Software application metric for aging
Introduction: 
Software development life cycle is often used to indicate the ritual that involves planning, creating, testing and deploying an information system. As the cycle repeats there is a lot of time involved maintenance. As the software ages, it spends more time in this stage. This essay tries to articulate a metric for determining the age of software and how to keep it fresh. 
Description: 
Software quality metrics, generally, fall in three categories. They are either: 
Product based – These capture the characteristics of the product such as size, complexity, design features, performance and quality level. 
Process based – These attempt to track the activities taken for development and maintenance of software. 
Project based – These attempt to describe the resources, timeline, cost, schedule and productivity associated with the software project.  
The metrics associated with software quality are more typical to be related to product based and process based rather than project based.  Yet they do not indicate whether the software has matured – a term loosely used to describe higher costs for fixing defects such that the return on investment for maintenance activities is well over the cost of newly written software.  

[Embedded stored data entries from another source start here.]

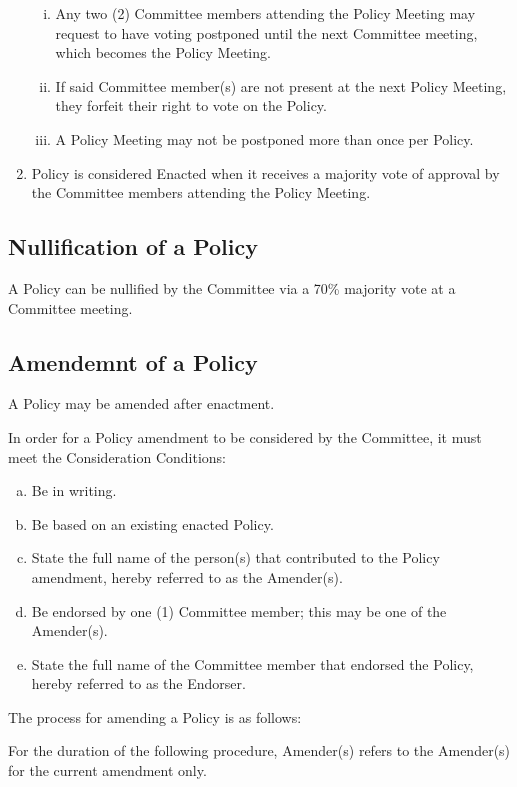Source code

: \documentclass[a4paper,12pt]{article}
\begin{document}
\begin{enumerate}[1)]
    \begin{enumerate}[i)]
        \item Any two (2) Committee members attending the Policy Meeting may request to have voting postponed until the next Committee meeting, which becomes the Policy Meeting.
        \item If said Committee member(s) are not present at the next Policy Meeting, they forfeit their right to vote on the Policy.
        \item A Policy Meeting may not be postponed more than once per Policy.
    \end{enumerate}
    \item Policy is considered Enacted when it receives a majority vote of approval by the Committee members attending the Policy Meeting.
\end{enumerate}

\subsection{Nullification of a Policy}
A Policy can be nullified by the Committee via a 70\% majority vote at a Committee meeting.

\subsection{Amendemnt of a Policy}
A Policy may be amended after enactment.

In order for a Policy amendment to be considered by the Committee, it must meet the Consideration Conditions:

\begin{enumerate}[a)]
    \item Be in writing.
    \item Be based on an existing enacted Policy.
    \item State the full name of the person(s) that contributed to the Policy amendment, hereby referred to as the Amender(s).
    \item Be endorsed by one (1) Committee member; this may be one of the Amender(s).
    \item State the full name of the Committee member that endorsed the Policy, hereby referred to as the Endorser.    
\end{enumerate}

The process for amending a Policy is as follows:

For the duration of the following procedure, Amender(s) refers to the Amender(s) for the current amendment only.
\end{document}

Periodic refactoring and rewriting modules and components of the software somehow alleviates massive rewrites by replacing smaller chunks of the overall code. Most applications are well organized and written from the start as allowing flexibility with little or controlled changes to the code. Yet a single method might become overwhelmingly complex over time with the addition of more and more branching of logic. For example a method to draw a shape might require different handling depending on the parameters passed to it. Consequently the code becomes so convoluted with handling these different cases that it is termed spaghetti code. A metric for nested branching is called cyclomatic complexity and it indicates how deep the branching goes before reaching a result. In some sense metrics such as cyclomatic complexity determine the current state of the software but there is no metric that keeps track of the progress of these complexity over time  
In this regard, a metric known as entropy is used to indicate the level of maintenance involved in any module or organizational unit of software. Such a metric that can progress monotonically over time and continues to remain stable and beyond compromise, then becomes a great indicator for aging. With the help of vectors and features, software organization units can now be represented and classified with the same rigor as vector model space. Therefore a multidimensional metric involving multiple scalars then becomes convenient to indicate the age of the software.  
Conclusion 
Software metric for aging continues to be a challenge but advances in using vector space model along with neural net can help determine the pain points better allowing the overall software to remain young.